だれか書いてくれてないかなーと思ったのですが、本当にWindowsでQuickTimeSDKを使ったプログラミングを解説とかしてくれてるサイトが見つからない・・・。外国のサイトだとちょこちょこあるようなのですがでもあまり多く見つけられない上、断片的なコードしか載っていないものが多く、またほとんどはMacの古いバージョンでのコードが多かったです。QuickTimeSDK自体がかなり古いので仕方がないっちゃそうなのですが・・・。
それで関数名等で検索しているときに見つかったのがGoogleのオンライン書籍(?)で「QuickTime Toolkit Volume One: Basic Movie Playback and Media Types」というものです。歯抜けではあるものの閲覧することができます。

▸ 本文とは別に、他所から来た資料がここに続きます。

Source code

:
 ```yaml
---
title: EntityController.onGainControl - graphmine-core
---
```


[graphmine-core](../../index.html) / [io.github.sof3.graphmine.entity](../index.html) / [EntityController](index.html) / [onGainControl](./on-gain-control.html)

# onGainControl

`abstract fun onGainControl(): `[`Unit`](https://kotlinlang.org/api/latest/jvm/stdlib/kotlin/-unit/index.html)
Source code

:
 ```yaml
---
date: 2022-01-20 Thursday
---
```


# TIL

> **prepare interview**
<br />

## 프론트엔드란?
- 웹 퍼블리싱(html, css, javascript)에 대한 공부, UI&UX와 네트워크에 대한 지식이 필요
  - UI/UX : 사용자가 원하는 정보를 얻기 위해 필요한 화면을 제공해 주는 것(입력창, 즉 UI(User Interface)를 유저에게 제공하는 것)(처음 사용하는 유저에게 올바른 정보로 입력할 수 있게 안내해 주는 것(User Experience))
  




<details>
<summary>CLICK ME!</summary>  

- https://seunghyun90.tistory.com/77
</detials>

この書籍はAppleが出版しているのかな?とにかく網羅的に書かれているように見えます。英語ですが、リファレンスに使えるレベルだと思います。ただ、電子書籍版の値段が8300円・・・。ちょっと厳しいです・・・orz
しかしWebで検索して出てくる情報が皆無に近い状態のため、歯抜けであってもこの情報はものすごい役立ちます。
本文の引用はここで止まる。